Return every line of the data that contains the string "guide".

* _RAW DATA_:
- - - - -

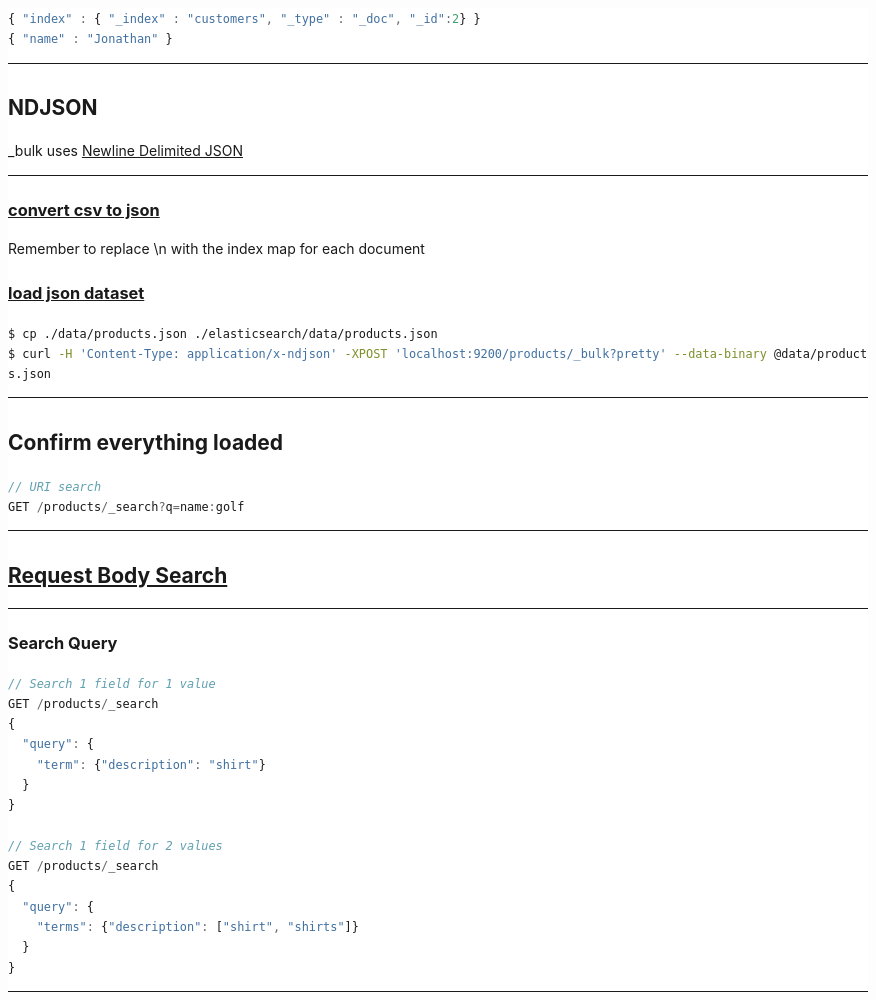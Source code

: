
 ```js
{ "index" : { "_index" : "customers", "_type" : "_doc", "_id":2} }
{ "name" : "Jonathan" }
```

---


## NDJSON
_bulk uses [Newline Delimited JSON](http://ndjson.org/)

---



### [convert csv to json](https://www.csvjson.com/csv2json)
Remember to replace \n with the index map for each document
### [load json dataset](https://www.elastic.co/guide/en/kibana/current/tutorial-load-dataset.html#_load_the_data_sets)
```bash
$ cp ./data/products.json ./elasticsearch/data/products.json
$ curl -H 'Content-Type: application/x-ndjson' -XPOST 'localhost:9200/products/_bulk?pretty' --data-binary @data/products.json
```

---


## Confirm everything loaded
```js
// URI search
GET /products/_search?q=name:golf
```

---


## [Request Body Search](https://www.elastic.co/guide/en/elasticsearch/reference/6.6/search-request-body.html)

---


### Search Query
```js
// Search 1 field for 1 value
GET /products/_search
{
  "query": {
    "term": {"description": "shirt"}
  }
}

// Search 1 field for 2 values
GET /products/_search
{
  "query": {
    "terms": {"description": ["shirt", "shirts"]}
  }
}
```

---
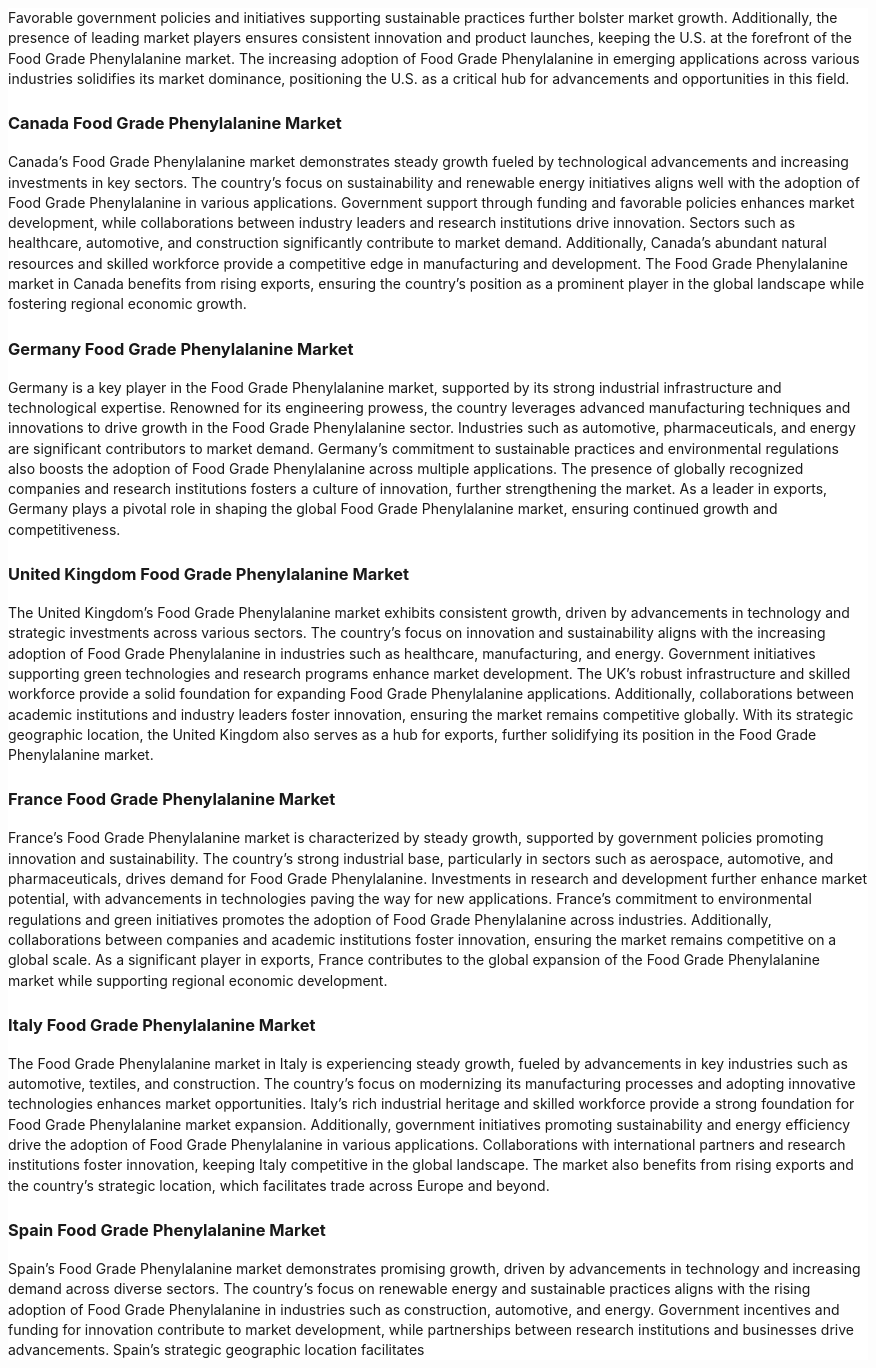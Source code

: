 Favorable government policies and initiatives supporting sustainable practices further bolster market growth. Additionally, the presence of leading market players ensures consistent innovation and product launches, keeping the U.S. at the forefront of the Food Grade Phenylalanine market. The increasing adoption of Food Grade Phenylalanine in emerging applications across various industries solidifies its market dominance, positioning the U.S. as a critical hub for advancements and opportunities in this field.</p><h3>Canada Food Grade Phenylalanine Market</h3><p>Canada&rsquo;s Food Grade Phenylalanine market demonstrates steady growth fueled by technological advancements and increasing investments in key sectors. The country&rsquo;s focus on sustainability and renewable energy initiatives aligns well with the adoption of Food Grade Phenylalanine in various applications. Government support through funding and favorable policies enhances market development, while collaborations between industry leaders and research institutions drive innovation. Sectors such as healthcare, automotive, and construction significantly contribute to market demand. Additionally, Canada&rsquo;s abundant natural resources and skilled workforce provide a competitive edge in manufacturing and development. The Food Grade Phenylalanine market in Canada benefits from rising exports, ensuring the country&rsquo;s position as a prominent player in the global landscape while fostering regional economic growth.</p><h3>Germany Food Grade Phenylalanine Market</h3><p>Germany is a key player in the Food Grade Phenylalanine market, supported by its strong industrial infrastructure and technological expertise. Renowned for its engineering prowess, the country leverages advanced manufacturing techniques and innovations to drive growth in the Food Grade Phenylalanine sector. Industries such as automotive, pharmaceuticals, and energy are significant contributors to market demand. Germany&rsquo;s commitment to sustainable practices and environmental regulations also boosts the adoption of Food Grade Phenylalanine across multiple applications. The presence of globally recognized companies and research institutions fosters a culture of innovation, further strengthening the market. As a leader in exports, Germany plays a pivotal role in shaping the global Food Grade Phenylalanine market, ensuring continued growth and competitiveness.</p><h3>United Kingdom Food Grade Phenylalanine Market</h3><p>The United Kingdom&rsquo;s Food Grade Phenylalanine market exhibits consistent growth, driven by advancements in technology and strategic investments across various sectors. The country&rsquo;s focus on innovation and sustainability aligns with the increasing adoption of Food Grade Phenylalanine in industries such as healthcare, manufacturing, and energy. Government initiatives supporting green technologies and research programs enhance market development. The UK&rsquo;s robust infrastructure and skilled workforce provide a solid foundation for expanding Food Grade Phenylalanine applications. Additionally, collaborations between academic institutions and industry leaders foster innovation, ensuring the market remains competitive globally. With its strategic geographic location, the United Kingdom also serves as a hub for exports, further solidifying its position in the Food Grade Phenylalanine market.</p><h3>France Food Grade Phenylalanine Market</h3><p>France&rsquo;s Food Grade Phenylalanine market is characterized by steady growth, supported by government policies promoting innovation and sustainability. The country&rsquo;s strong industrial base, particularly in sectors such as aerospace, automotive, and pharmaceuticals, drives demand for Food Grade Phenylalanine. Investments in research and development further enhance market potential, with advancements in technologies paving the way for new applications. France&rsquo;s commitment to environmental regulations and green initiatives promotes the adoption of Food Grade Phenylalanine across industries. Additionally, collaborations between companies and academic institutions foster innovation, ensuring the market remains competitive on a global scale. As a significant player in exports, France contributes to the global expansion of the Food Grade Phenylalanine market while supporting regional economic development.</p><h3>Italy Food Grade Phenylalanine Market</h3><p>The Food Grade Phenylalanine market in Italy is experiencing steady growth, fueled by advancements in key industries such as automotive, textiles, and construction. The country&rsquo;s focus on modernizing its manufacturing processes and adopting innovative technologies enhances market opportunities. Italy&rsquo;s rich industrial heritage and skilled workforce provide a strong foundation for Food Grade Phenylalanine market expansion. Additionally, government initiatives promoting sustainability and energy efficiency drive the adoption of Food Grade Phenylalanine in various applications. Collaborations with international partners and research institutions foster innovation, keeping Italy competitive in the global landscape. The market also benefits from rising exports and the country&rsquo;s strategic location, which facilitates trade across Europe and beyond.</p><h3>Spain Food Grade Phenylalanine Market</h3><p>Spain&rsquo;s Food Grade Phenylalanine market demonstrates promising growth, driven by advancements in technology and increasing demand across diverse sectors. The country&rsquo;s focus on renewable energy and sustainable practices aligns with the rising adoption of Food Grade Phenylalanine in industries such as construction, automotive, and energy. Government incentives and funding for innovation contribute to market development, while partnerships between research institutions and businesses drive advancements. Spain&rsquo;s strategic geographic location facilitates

- - - - -

* _SOLUTION TO THE PROBLEM_:
### [load json dataset](https://www.elastic.co/guide/en/kibana/current/tutorial-load-dataset.html#_load_the_data_sets)
## [Request Body Search](https://www.elastic.co/guide/en/elasticsearch/reference/6.6/search-request-body.html)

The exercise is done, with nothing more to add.